- Born: Dallas, Texas, US
- Website: www.jasonginsburg.com

= Jason Ginsburg =

American actor, author and producer

Jason Ginsburg is an American actor, author and producer. A former tour guide at Universal Studios Hollywood, he is best known as the creator of @FakeThemePark, a comedy Twitter and Facebook account that satirizes the theme park industry. Ginsburg used tweets from @FakeThemePark as the basis for his 2018 book, If The Princess Rolls Her Eyes, Your Wish Will Come True.

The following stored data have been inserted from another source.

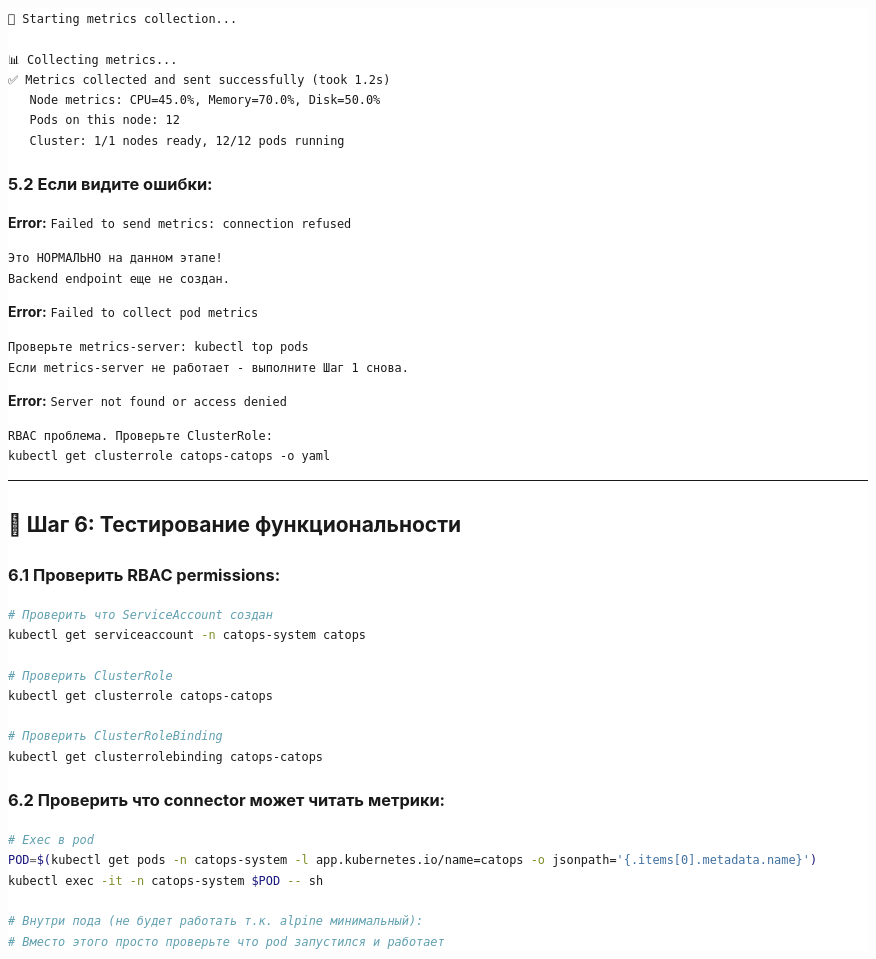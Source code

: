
 ```
🚀 Starting metrics collection...

📊 Collecting metrics...
✅ Metrics collected and sent successfully (took 1.2s)
   Node metrics: CPU=45.0%, Memory=70.0%, Disk=50.0%
   Pods on this node: 12
   Cluster: 1/1 nodes ready, 12/12 pods running
```

### 5.2 Если видите ошибки:

**Error:** `Failed to send metrics: connection refused`
```
Это НОРМАЛЬНО на данном этапе!
Backend endpoint еще не создан.
```

**Error:** `Failed to collect pod metrics`
```
Проверьте metrics-server: kubectl top pods
Если metrics-server не работает - выполните Шаг 1 снова.
```

**Error:** `Server not found or access denied`
```
RBAC проблема. Проверьте ClusterRole:
kubectl get clusterrole catops-catops -o yaml
```

---

## 🧪 Шаг 6: Тестирование функциональности

### 6.1 Проверить RBAC permissions:

```bash
# Проверить что ServiceAccount создан
kubectl get serviceaccount -n catops-system catops

# Проверить ClusterRole
kubectl get clusterrole catops-catops

# Проверить ClusterRoleBinding
kubectl get clusterrolebinding catops-catops
```

### 6.2 Проверить что connector может читать метрики:

```bash
# Exec в pod
POD=$(kubectl get pods -n catops-system -l app.kubernetes.io/name=catops -o jsonpath='{.items[0].metadata.name}')
kubectl exec -it -n catops-system $POD -- sh

# Внутри пода (не будет работать т.к. alpine минимальный):
# Вместо этого просто проверьте что pod запустился и работает
```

In September 2023, Ginsburg released "Children of the Night", the first song about the Universal Monsters since "Monster Mash." The song was co-written with video game composer Eduardo Garcia Rascon and sung by vocalist Brette Alana.

Ginsburg studied film and theatre at the University of Southern California. He co-produced and co-starred in Padmé, which won the 2008 George Lucas Selects Award at The Official Star Wars Fan Film Awards. He produced Ask the Astronaut, a Science Channel original web series in which Mike Massimino shared his experiences of space travel. He co-wrote, co-produced, and performed in Tales of Tinder, a comedy/reality web series for Playboy. Ginsburg also co-wrote Age of Stone and Sky: The Sorcerer Beast, a low-budget fantasy film starring Corey Feldman and Jeffrey Combs.